Speaker 1 (01:16:34):
Yeah.
Speaker 4 (01:16:34):
Also nineteen eighty seven. I don't know if that feels
earlier late. I don't know, but I love to know
that date.
Speaker 1 (01:16:40):
Yeah, I don't know how I feel about it. I'll
search my soul.
Speaker 4 (01:16:44):
Yeah, same.
Speaker 1 (01:16:44):
Yeah. Well, well, Aarin, that was a quick tour through
the histories of some allergy treatments, and I know that
we've got a lot of interesting potential on the horizon.
And so I'm going to turn it over to you
to let us know where we might be going allergy
treatments today.
Speaker 4 (01:17:02):
I'll do that right after this break. So we talked already, Aaron,
(01:17:41):
because you asked, like, well, allergy shots, food allergies, what's up? Okay, Well,
let me tell you there is a very new and
by very new, I mean it was approved in the
US in twenty twenty, oral immunotherapy OI as opposed to
(01:18:02):
scit or slit for subcutaneous or sublingual. This is oral
in your mouth imminotherapy for peanut allergy. It exists arin Yes, nice.
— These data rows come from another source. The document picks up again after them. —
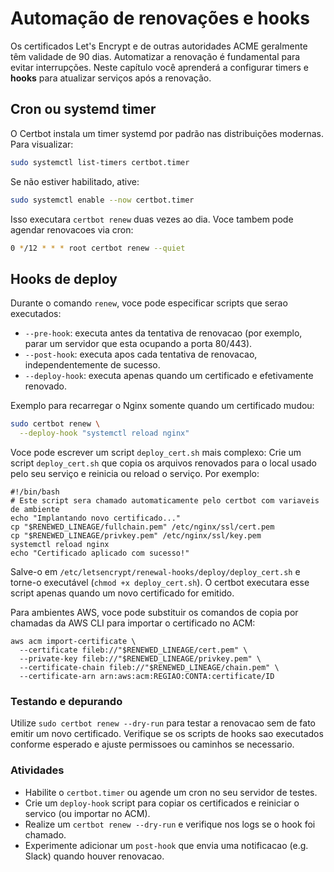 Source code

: 
# Automação de renovações e hooks

Os certificados Let's Encrypt e de outras autoridades ACME geralmente têm validade de 90 dias. Automatizar a renovação é fundamental para evitar interrupções. Neste capítulo você aprenderá a configurar timers e **hooks** para atualizar serviços após a renovação.

## Cron ou systemd timer

O Certbot instala um timer systemd por padrão nas distribuições modernas. Para visualizar:

```bash
sudo systemctl list-timers certbot.timer
```

Se não estiver habilitado, ative:

```bash
sudo systemctl enable --now certbot.timer
```

Isso executara `certbot renew` duas vezes ao dia. Voce tambem pode agendar renovacoes via cron:

```bash
0 */12 * * * root certbot renew --quiet
```

## Hooks de deploy

Durante o comando `renew`, voce pode especificar scripts que serao executados:

- `--pre-hook`: executa antes da tentativa de renovacao (por exemplo, parar um servidor que esta ocupando a porta 80/443).
- `--post-hook`: executa apos cada tentativa de renovacao, independentemente de sucesso.
- `--deploy-hook`: executa apenas quando um certificado e efetivamente renovado.

Exemplo para recarregar o Nginx somente quando um certificado mudou:

```bash
sudo certbot renew \
  --deploy-hook "systemctl reload nginx"
```

Voce
pode escrever um script `deploy_cert.sh` mais complexo:
Crie um script `deploy_cert.sh` que copia os arquivos renovados para o local usado pelo seu serviço e reinicia ou reload o serviço. Por exemplo:

    #!/bin/bash
    # Este script sera chamado automaticamente pelo certbot com variaveis de ambiente
    echo "Implantando novo certificado..."
    cp "$RENEWED_LINEAGE/fullchain.pem" /etc/nginx/ssl/cert.pem
    cp "$RENEWED_LINEAGE/privkey.pem" /etc/nginx/ssl/key.pem
    systemctl reload nginx
    echo "Certificado aplicado com sucesso!"

Salve-o em `/etc/letsencrypt/renewal-hooks/deploy/deploy_cert.sh` e torne-o executável (`chmod +x deploy_cert.sh`). O certbot executara esse script apenas quando um novo certificado for emitido.

Para ambientes AWS, voce pode substituir os comandos de copia por chamadas da AWS CLI para importar o certificado no ACM:

    aws acm import-certificate \
      --certificate fileb://"$RENEWED_LINEAGE/cert.pem" \
      --private-key fileb://"$RENEWED_LINEAGE/privkey.pem" \
      --certificate-chain fileb://"$RENEWED_LINEAGE/chain.pem" \
      --certificate-arn arn:aws:acm:REGIAO:CONTA:certificate/ID

### Testando e depurando

Utilize `sudo certbot renew --dry-run` para testar a renovacao sem de fato emitir um novo certificado. Verifique se os scripts de hooks sao executados conforme esperado e ajuste permissoes ou caminhos se necessario.

### Atividades

- Habilite o `certbot.timer` ou agende um cron no seu servidor de testes.
- Crie um `deploy-hook` script para copiar os certificados e reiniciar o servico (ou importar no ACM).
- Realize um `certbot renew --dry-run` e verifique nos logs se o hook foi chamado.
- Experimente adicionar um `post-hook` que envia uma notificacao (e.g. Slack) quando houver renovacao.
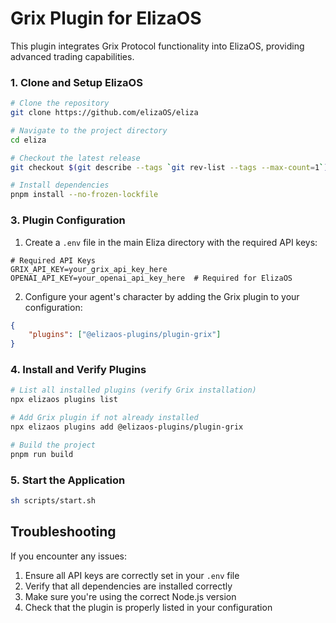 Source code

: # Grix Plugin for ElizaOS

This plugin integrates Grix Protocol functionality into ElizaOS, providing advanced trading capabilities.



### 1. Clone and Setup ElizaOS

```bash
# Clone the repository
git clone https://github.com/elizaOS/eliza

# Navigate to the project directory
cd eliza

# Checkout the latest release
git checkout $(git describe --tags `git rev-list --tags --max-count=1`)

# Install dependencies
pnpm install --no-frozen-lockfile
```

### 3. Plugin Configuration

1. Create a `.env` file in the main Eliza directory with the required API keys:

```env
# Required API Keys
GRIX_API_KEY=your_grix_api_key_here
OPENAI_API_KEY=your_openai_api_key_here  # Required for ElizaOS
```

2. Configure your agent's character by adding the Grix plugin to your configuration:

```json
{
	"plugins": ["@elizaos-plugins/plugin-grix"]
}
```

### 4. Install and Verify Plugins

```bash
# List all installed plugins (verify Grix installation)
npx elizaos plugins list

# Add Grix plugin if not already installed
npx elizaos plugins add @elizaos-plugins/plugin-grix

# Build the project
pnpm run build
```

### 5. Start the Application

```bash
sh scripts/start.sh
```

## Troubleshooting

If you encounter any issues:

1. Ensure all API keys are correctly set in your `.env` file
2. Verify that all dependencies are installed correctly
3. Make sure you're using the correct Node.js version
4. Check that the plugin is properly listed in your configuration
  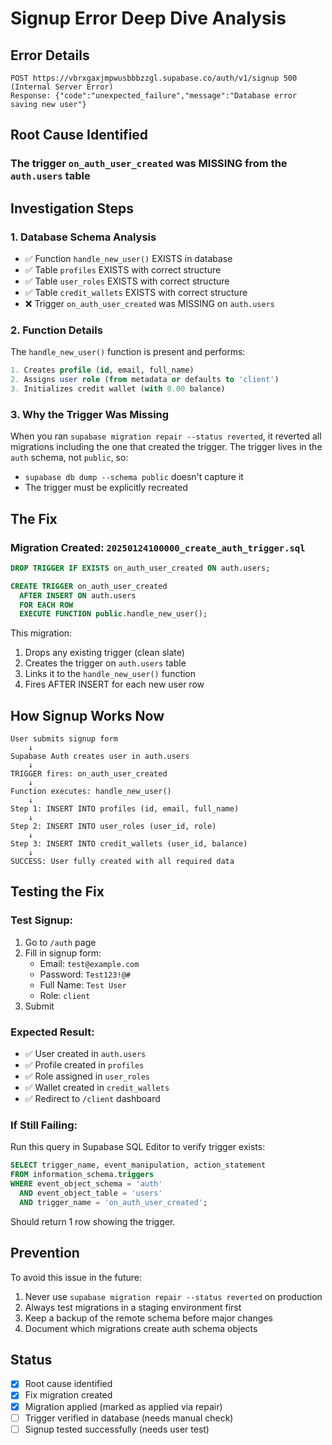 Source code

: # Signup Error Deep Dive Analysis

## Error Details
```
POST https://vbrxgaxjmpwusbbbzzgl.supabase.co/auth/v1/signup 500 (Internal Server Error)
Response: {"code":"unexpected_failure","message":"Database error saving new user"}
```

## Root Cause Identified

### **The trigger `on_auth_user_created` was MISSING from the `auth.users` table**

## Investigation Steps

### 1. Database Schema Analysis
- ✅ Function `handle_new_user()` EXISTS in database
- ✅ Table `profiles` EXISTS with correct structure
- ✅ Table `user_roles` EXISTS with correct structure  
- ✅ Table `credit_wallets` EXISTS with correct structure
- ❌ Trigger `on_auth_user_created` was MISSING on `auth.users`

### 2. Function Details
The `handle_new_user()` function is present and performs:
```sql
1. Creates profile (id, email, full_name)
2. Assigns user role (from metadata or defaults to 'client')
3. Initializes credit wallet (with 0.00 balance)
```

### 3. Why the Trigger Was Missing
When you ran `supabase migration repair --status reverted`, it reverted all migrations including the one that created the trigger. The trigger lives in the `auth` schema, not `public`, so:
- `supabase db dump --schema public` doesn't capture it
- The trigger must be explicitly recreated

## The Fix

### Migration Created: `20250124100000_create_auth_trigger.sql`
```sql
DROP TRIGGER IF EXISTS on_auth_user_created ON auth.users;

CREATE TRIGGER on_auth_user_created
  AFTER INSERT ON auth.users
  FOR EACH ROW
  EXECUTE FUNCTION public.handle_new_user();
```

This migration:
1. Drops any existing trigger (clean slate)
2. Creates the trigger on `auth.users` table
3. Links it to the `handle_new_user()` function
4. Fires AFTER INSERT for each new user row

## How Signup Works Now

```
User submits signup form
    ↓
Supabase Auth creates user in auth.users
    ↓
TRIGGER fires: on_auth_user_created
    ↓
Function executes: handle_new_user()
    ↓
Step 1: INSERT INTO profiles (id, email, full_name)
    ↓
Step 2: INSERT INTO user_roles (user_id, role)
    ↓
Step 3: INSERT INTO credit_wallets (user_id, balance)
    ↓
SUCCESS: User fully created with all required data
```

## Testing the Fix

### Test Signup:
1. Go to `/auth` page
2. Fill in signup form:
   - Email: `test@example.com`
   - Password: `Test123!@#`
   - Full Name: `Test User`
   - Role: `client`
3. Submit

### Expected Result:
- ✅ User created in `auth.users`
- ✅ Profile created in `profiles`
- ✅ Role assigned in `user_roles`
- ✅ Wallet created in `credit_wallets`
- ✅ Redirect to `/client` dashboard

### If Still Failing:
Run this query in Supabase SQL Editor to verify trigger exists:
```sql
SELECT trigger_name, event_manipulation, action_statement
FROM information_schema.triggers
WHERE event_object_schema = 'auth' 
  AND event_object_table = 'users'
  AND trigger_name = 'on_auth_user_created';
```

Should return 1 row showing the trigger.

## Prevention

To avoid this issue in the future:
1. Never use `supabase migration repair --status reverted` on production
2. Always test migrations in a staging environment first
3. Keep a backup of the remote schema before major changes
4. Document which migrations create auth schema objects

## Status
- [x] Root cause identified
- [x] Fix migration created
- [x] Migration applied (marked as applied via repair)
- [ ] Trigger verified in database (needs manual check)
- [ ] Signup tested successfully (needs user test)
Peanut allergy affects in the US one point two percent
of the entire population and two and a half percent
of kids. And peanut allergy specifically is associated with like
(01:18:26):
a disproportionate amount of anaphylaxis cases that end up in
the emergency room. So that is why peanut allergy has
been the one that people have been studying to try
and come up with treatment for. So this new treatment
that exists, I didn't even write down the brand name
because I didn't and now I forget. But it's a
powder and it's made from peanuts, like it's just made
(01:18:47):
from peanut protein erin, but it's used as oral immunotherapy
in a very similar type of desensitization therapy. And the
difference between this and just feeding a kid peanuts to
try and desensitize them are a few things. One, it's
been very well studied to be safe and well tolerated. Two,
(01:19:08):
it is made to have a very specific and predictable
level of allergen exposure, right. That is why it is
approved and safer than just trying to eat peanuts to
desensitize yourself. And the therapy regimen itself seems pretty complex.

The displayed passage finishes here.